--- Task instructions ---
Output the lines from the top of the entries below to the line with "A UMVU estimator can", both included, exactly and without pictures.

Data excerpts:
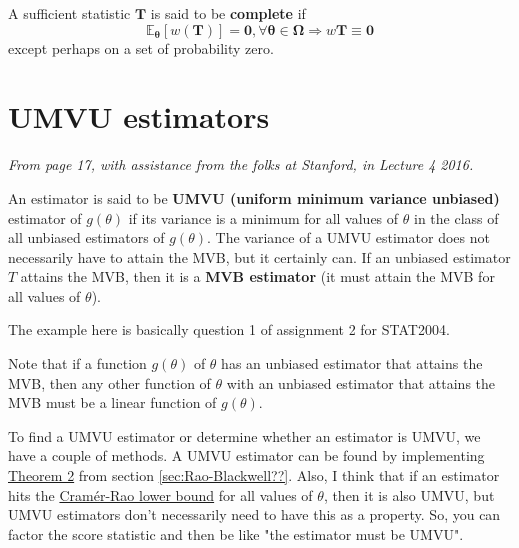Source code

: \begin{definition}\label{defn:complete}
    A sufficient statistic \(\bm{T}\) is said to be \textbf{complete} if 
    \begin{equation}\label{eq:complete premise}
        \mathbb{E}_{\bm{\theta}}[w(\bm{T})] = \bm{0}, \forall \bm{\theta} \in \bm{\Omega} \Rightarrow w{\bm{T}} \equiv \bm{0}
    \end{equation}
    except perhaps on a set of probability zero. 
\end{definition}



\section{UMVU estimators}\label{sec:UMVU ests}

\textit{From page 17, with assistance from the folks at Stanford, \autocite{stanford} in Lecture 4 2016.}

An estimator is said to be \textbf{UMVU (uniform minimum variance unbiased)} estimator of \(g(\theta)\) if its variance is a minimum for all values of \(\theta\) in the class of all unbiased estimators of \(g(\theta)\). 
The variance of a UMVU estimator does not necessarily have to attain the MVB, but it certainly can.
If an unbiased estimator \(T\) attains the MVB, then it is a \textbf{MVB estimator} (it must attain the MVB for all values of \(\theta\)). 

\begin{example}
    The example here is basically question 1 of assignment 2 for STAT2004.
\end{example}

Note that if a function \(g(\theta)\) of \(\theta\) has an unbiased estimator that attains the MVB, then any other function of \(\theta\) with an unbiased estimator that attains the MVB must be a linear function of \(g(\theta)\). 

\bigskip

To find a UMVU estimator or determine whether an estimator is UMVU, we have a couple of methods. 
A UMVU estimator can be found by implementing \hyperref[thm:thm 2 UMVU]{Theorem 2} from section \ref{sec:Rao-Blackwell??}. 
Also, I think that if an estimator hits the  \hyperref[defn:cramer]{Cram\'{e}r-Rao lower bound} for all values of \(\theta\), then it is also UMVU, but UMVU estimators don't necessarily need to have this as a property. 
So, you can factor the score statistic and then be like "the estimator must be UMVU". 

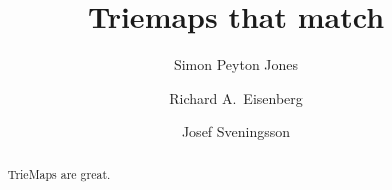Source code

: \documentclass[format=sigplan]{acmart}
\theoremstyle{theorem}
\theoremstyle{definition}
\theoremstyle{remark}
\begin{document}
\newcommand{\simon}[1]{{\bf SLPJ}: #1 {\bf End SLPJ}}


\title%
{Triemaps that match}         %



\author{Simon Peyton Jones}

\author{Richard A.~Eisenberg}

\author{Josef Sveningsson}

\begin{abstract}
TrieMaps are great.
\end{abstract}

\maketitle
\end{document}
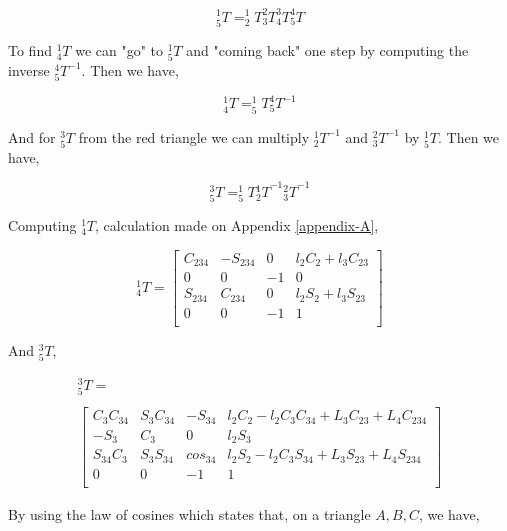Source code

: \documentclass[transmag]{IEEEtran}
\begin{document}
\begin{equation}
^1_5T = ^1_2T  ^2_3T  ^3_4T  ^4_5T
\end{equation}

To find $^1_4T$ we can "go" to $^1_5T$ and "coming back" one step by computing the inverse $^4_5T^{-1}$. Then we have,

\begin{equation}
^1_4T = ^1_5T ^4_5T^{-1}
\end{equation}

And for $^3_5T$ from the red triangle we can multiply $^1_2T^{-1}$ and $^2_3T^{-1}$ by $^1_5T$. Then we have,

\begin{equation}
^3_5T = ^1_5T {^1_2T}^{-1}  {^2_3T}^{-1}
\end{equation}


Computing $^1_4T$, calculation made on Appendix \ref{appendix-A},

\begin{equation}
^1_4T = 
\begin{bmatrix}
C_{234} & -S_{234} & 0 & l_2 C_2 + l_3 C_{23} \\
0 & 0 & -1 & 0 \\
S_{234} & C_{234} & 0 & l_2 S_2 + l_3 S_{23} \\
0 & 0 & -1 & 1 \\
\end{bmatrix}
\end{equation}

And $^3_5T$,

\begin{equation}
\begin{matrix}
^3_5T = \\
\\
\begin{bmatrix}
C_{3}C_{34} & S_{3}C_{34} & -S_{34}  & l_2 C_2 - l_2 C_3 C_{34} + L_3 C_{23} + L_4 C_{234} \\
-S_3        & C_3         & 0        & l_2 S_3 \\
S_{34} C_3  & S_3 S_{34}  & cos_{34} & l_2 S_2 - l_2 C_3 S_{34} + L_3 S_{23} + L_4 S_{234}\\
0           & 0           & -1       & 1 \\
\end{bmatrix}
\end{matrix}
\end{equation}






By using the law of cosines which states that, on a triangle $A, B, C$, we have,
\end{document}
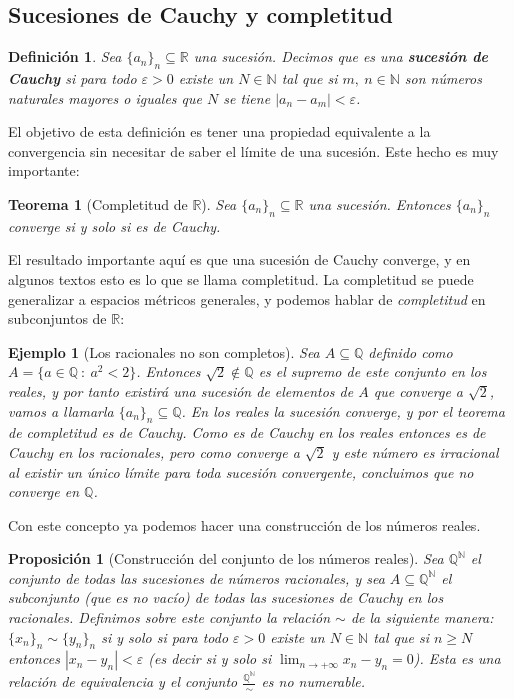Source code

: \documentclass{article}
\newtheorem{theorem}{Teorema}
\newtheorem{prop}{Proposición}
\newtheorem{define}{Definición}
\newtheorem{ejem}{Ejemplo}
\newcommand{\reales}{\mathbb{R}}
\newcommand{\naturales}{\mathbb{N}}
\newcommand{\racionales}{\mathbb{Q}}
\newcommand{\sucesion}[1]{\{ #1 _n \}_n}
\newcommand{\sucreal}[1]{\{ #1 _n \}_n \subseteq \reales}
\newcommand{\limiten}[1]{\lim_{n \rightarrow +\infty} #1}
\begin{document}
\subsection{Sucesiones de Cauchy y completitud}
\begin{define}
	Sea $\sucreal{a}$ una sucesión. Decimos que es una \textbf{sucesión de Cauchy} si para todo $\varepsilon > 0$ existe un $N \in \naturales$ tal que si $m,\ n \in \naturales$ son números naturales mayores o iguales que $N$ se tiene $|a_n - a_m| < \varepsilon$.
\end{define}
El objetivo de esta definición es tener una propiedad equivalente a la convergencia sin necesitar de saber el límite de una sucesión. Este hecho es muy importante:
\begin{theorem}[Completitud de $\reales$]
	Sea $\sucreal{a}$ una sucesión. Entonces $\sucesion{a}$ converge si y solo si es de Cauchy.
\end{theorem}
El resultado importante aquí es que una sucesión de Cauchy converge, y en algunos textos esto es lo que se llama completitud.
La completitud se puede generalizar a espacios métricos generales, y podemos hablar de \textit{completitud} en subconjuntos de $\reales$:
\begin{ejem}[Los racionales no son completos]
	Sea $A \subseteq \racionales$ definido como $A = \{ a\in \racionales\ :\ a^2 < 2\}$. Entonces $\sqrt{2} \not\in \racionales$ es el supremo de este conjunto en los reales, y por tanto existirá una sucesión de elementos de $A$ que converge a $\sqrt{2}$, vamos a llamarla $\sucesion{a} \subseteq \racionales$. En los reales la sucesión converge, y por el teorema de completitud es de Cauchy. Como es de Cauchy en los reales entonces es de Cauchy en los racionales, pero como converge a $\sqrt{2}$ y este número es irracional al existir un único límite para toda sucesión convergente, concluimos que no converge en $\racionales$.
\end{ejem}
Con este concepto ya podemos hacer una construcción de los números reales.
\begin{prop}[Construcción del conjunto de los números reales]
	Sea $\racionales ^ {\naturales}$ el conjunto de todas las sucesiones de números racionales, y sea $A \subseteq \racionales ^ {\naturales}$ el subconjunto (que es no vacío) de todas las sucesiones de Cauchy en los racionales. Definimos sobre este conjunto la relación $\sim$ de la siguiente manera: $\sucesion{x} \sim \sucesion{y}$ si y solo si para todo $\varepsilon > 0$ existe un $N \in \naturales$ tal que si $n \geq N$ entonces $|x_n - y_n| < \varepsilon$ (es decir si y solo si $\limiten{x_n - y_n} = 0$). Esta es una relación de equivalencia y el conjunto $\frac{\racionales ^ {\naturales}}{\sim}$ es no numerable.
\end{prop}
\end{document}
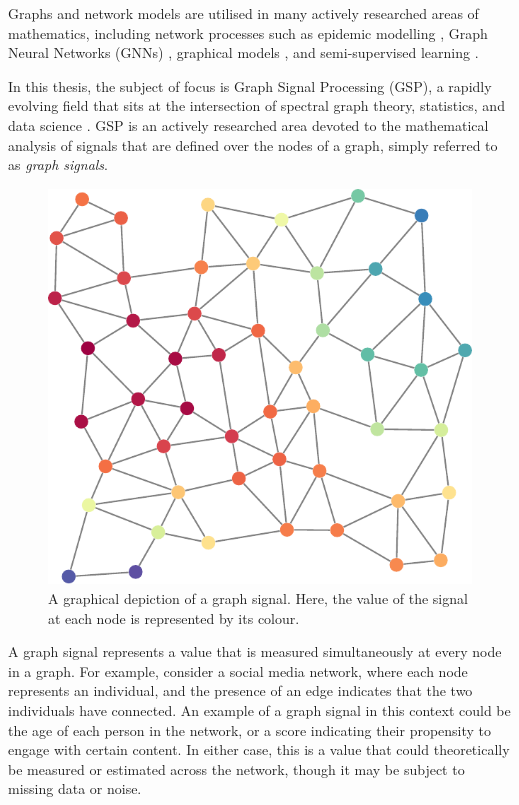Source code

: Graphs and network models are utilised in many actively researched areas of mathematics, including network processes such as epidemic modelling \citep{Pare2020}, Graph Neural Networks (GNNs) \citep{Zhou2020}, graphical models \citep{Holmes2008}, and semi-supervised learning \citep{Chong2020}.

\vspace{0.1cm}

In this thesis, the subject of focus is Graph Signal Processing (GSP), a rapidly evolving field that sits at the intersection of spectral graph theory, statistics, and data science \citep{Ortega2018}. GSP is an actively researched area devoted to the mathematical analysis of signals that are defined over the nodes of a graph, simply referred to as \textit{graph signals}. \phantom{In this thesis we are  }

\newpage

\begin{figure}
	\centering
		\includegraphics[width=\linewidth]{Figures/graph_signal_plot.pdf}
	\caption[A graphical depiction of a graph signal]{A graphical depiction of a graph signal. Here, the value of the signal at each node is represented by its colour.}
	\label{fig:graph_signal}
\end{figure}
 

A graph signal represents a value that is measured simultaneously at every node in a graph. For example, consider a social media network, where each node represents an individual, and the presence of an edge indicates that the two individuals have connected. An example of a graph signal in this context could be the age of each person in the network, or a score indicating their propensity to engage with certain content. In either case, this is a value that could theoretically be measured or estimated across the network, though it may be subject to missing data or noise. 

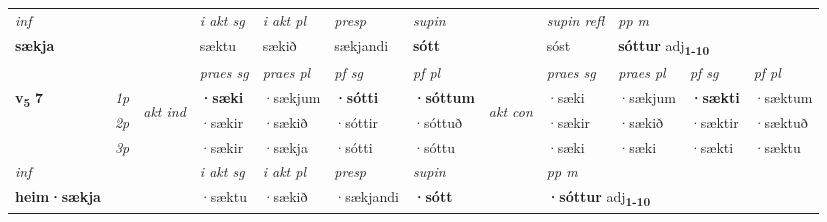 \begin{longtable}[l]{X>{\footnotesize\itshape}llXXXXlXXXX}
   {\textit{inf}} & &  & \textit{i akt sg} & \textit{i akt pl}   & \textit{presp} & \textit{supin} && \textit{supin refl} & \textit{pp m} \\*
  {\textbf{sækja}} & && sæktu  & sækið   & sækjandi &  \textbf{sótt} && sóst & \multicolumn{2}{l}{\textbf{sóttur} adj\textbf{\textsubscript{1-10}}} \\*

\midrule

 & &   & \textit{praes sg}  & \textit{praes pl}    & \textit{ pf sg} & \textit{pf pl} & & \textit{praes sg}  & \textit{praes pl}    & \textit{pf sg} & \textit{pf pl }  \\ \cmidrule{4-7} \cmidrule{9-12}
 \multirow{2}{*}{{{\textbf{v{\textsubscript{5}}} \Large{\textbf{7}}}}}  & 1p & \multirow{3}{*}{\begin{turn}{90}\textit{akt ind}\end{turn}} & \textbf{·sæki} & ·sækjum & \textbf{·sótti} & \textbf{·sóttum} & \multirow{3}{*}{\begin{turn}{90}\textit{akt con}\end{turn}} &·sæki & ·sækjum & \textbf{·sækti} & ·sæktum\\*
 & 2p &  &  ·sækir  & ·sækið & ·sóttir & ·sóttuð & & ·sækir & ·sækið & ·sæktir & ·sæktuð \\*
 & 3p &  & ·sækir & ·sækja & ·sótti & ·sóttu & & ·sæki & ·sæki& ·sækti & ·sæktu \\*
\cmidrule{4-7} \cmidrule{9-12}

   {\textit{inf}} & &  & \textit{i akt sg} & \textit{i akt pl}   & \textit{presp} & \textit{supin}  && \textit{pp m} \\*
  {\textbf{heim\allowbreak ·sækja}} & && ·sæktu  & ·sækið   & ·sækjandi &  \textbf{·sótt}  && \multicolumn{2}{l}{\textbf{·sóttur} adj\textbf{\textsubscript{1-10}}} \\*

\midrule


\end{longtable}
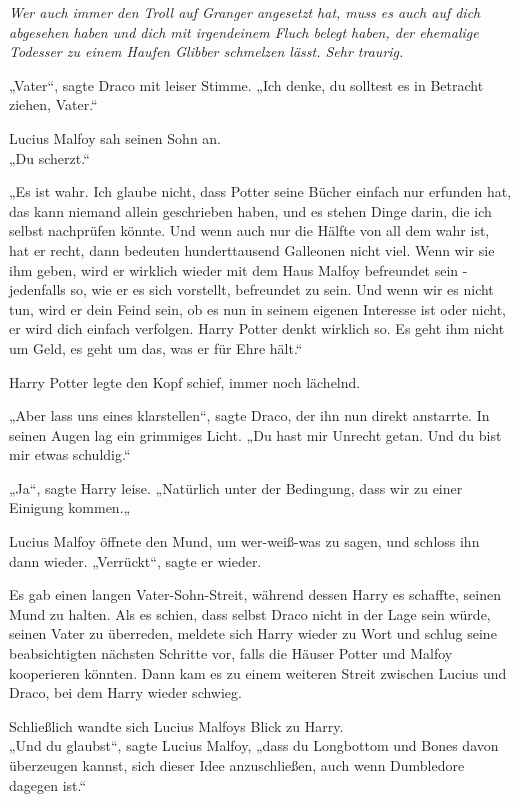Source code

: {\emph{Wer auch immer den Troll auf Granger angesetzt hat, muss es auch auf dich abgesehen haben und dich mit irgendeinem Fluch belegt haben, der ehemalige Todesser zu einem Haufen Glibber schmelzen lässt. Sehr traurig.}

„Vater“, sagte Draco mit leiser Stimme. „Ich denke, du solltest es in Betracht ziehen, Vater.“

Lucius Malfoy sah seinen Sohn an.\\ „Du scherzt.“

„Es ist wahr. Ich glaube nicht, dass Potter seine Bücher einfach nur erfunden hat, das kann niemand allein geschrieben haben, und es stehen Dinge darin, die ich selbst nachprüfen könnte. Und wenn auch nur die Hälfte von all dem wahr ist, hat er recht, dann bedeuten hunderttausend Galleonen nicht viel. Wenn wir sie ihm geben, wird er wirklich wieder mit dem Haus Malfoy befreundet sein - jedenfalls so, wie er es sich vorstellt, befreundet zu sein. Und wenn wir es nicht tun, wird er dein Feind sein, ob es nun in seinem eigenen Interesse ist oder nicht, er wird dich einfach verfolgen. Harry Potter denkt wirklich so. Es geht ihm nicht um Geld, es geht um das, was er für Ehre hält.“

Harry Potter legte den Kopf schief, immer noch lächelnd.

„Aber lass uns eines klarstellen“, sagte Draco, der ihn nun direkt anstarrte. In seinen Augen lag ein grimmiges Licht. „Du hast mir Unrecht getan. Und du bist mir etwas schuldig.“

„Ja“, sagte Harry leise. „Natürlich unter der Bedingung, dass wir zu einer Einigung kommen.„

Lucius Malfoy öffnete den Mund, um wer-weiß-was zu sagen, und schloss ihn dann wieder. „Verrückt“, sagte er wieder.

Es gab einen langen Vater-Sohn-Streit, während dessen Harry es schaffte, seinen Mund zu halten. Als es schien, dass selbst Draco nicht in der Lage sein würde, seinen Vater zu überreden, meldete sich Harry wieder zu Wort und schlug seine beabsichtigten nächsten Schritte vor, falls die Häuser Potter und Malfoy kooperieren könnten. Dann kam es zu einem weiteren Streit zwischen Lucius und Draco, bei dem Harry wieder schwieg.

Schließlich wandte sich Lucius Malfoys Blick zu Harry.\\ „Und du glaubst“, sagte Lucius Malfoy, „dass du Longbottom und Bones davon überzeugen kannst, sich dieser Idee anzuschließen, auch wenn Dumbledore dagegen ist.“

}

--- Solved problem ---
Source code

: \begin{definition}\label{defn:complete}
    A sufficient statistic \(\bm{T}\) is said to be \textbf{complete} if 
    \begin{equation}\label{eq:complete premise}
        \mathbb{E}_{\bm{\theta}}[w(\bm{T})] = \bm{0}, \forall \bm{\theta} \in \bm{\Omega} \Rightarrow w{\bm{T}} \equiv \bm{0}
    \end{equation}
    except perhaps on a set of probability zero. 
\end{definition}



\section{UMVU estimators}\label{sec:UMVU ests}

\textit{From page 17, with assistance from the folks at Stanford, \autocite{stanford} in Lecture 4 2016.}

An estimator is said to be \textbf{UMVU (uniform minimum variance unbiased)} estimator of \(g(\theta)\) if its variance is a minimum for all values of \(\theta\) in the class of all unbiased estimators of \(g(\theta)\). 
The variance of a UMVU estimator does not necessarily have to attain the MVB, but it certainly can.
If an unbiased estimator \(T\) attains the MVB, then it is a \textbf{MVB estimator} (it must attain the MVB for all values of \(\theta\)). 

\begin{example}
    The example here is basically question 1 of assignment 2 for STAT2004.
\end{example}

Note that if a function \(g(\theta)\) of \(\theta\) has an unbiased estimator that attains the MVB, then any other function of \(\theta\) with an unbiased estimator that attains the MVB must be a linear function of \(g(\theta)\). 

\bigskip

To find a UMVU estimator or determine whether an estimator is UMVU, we have a couple of methods. 
A UMVU estimator can be found by implementing \hyperref[thm:thm 2 UMVU]{Theorem 2} from section \ref{sec:Rao-Blackwell??}. 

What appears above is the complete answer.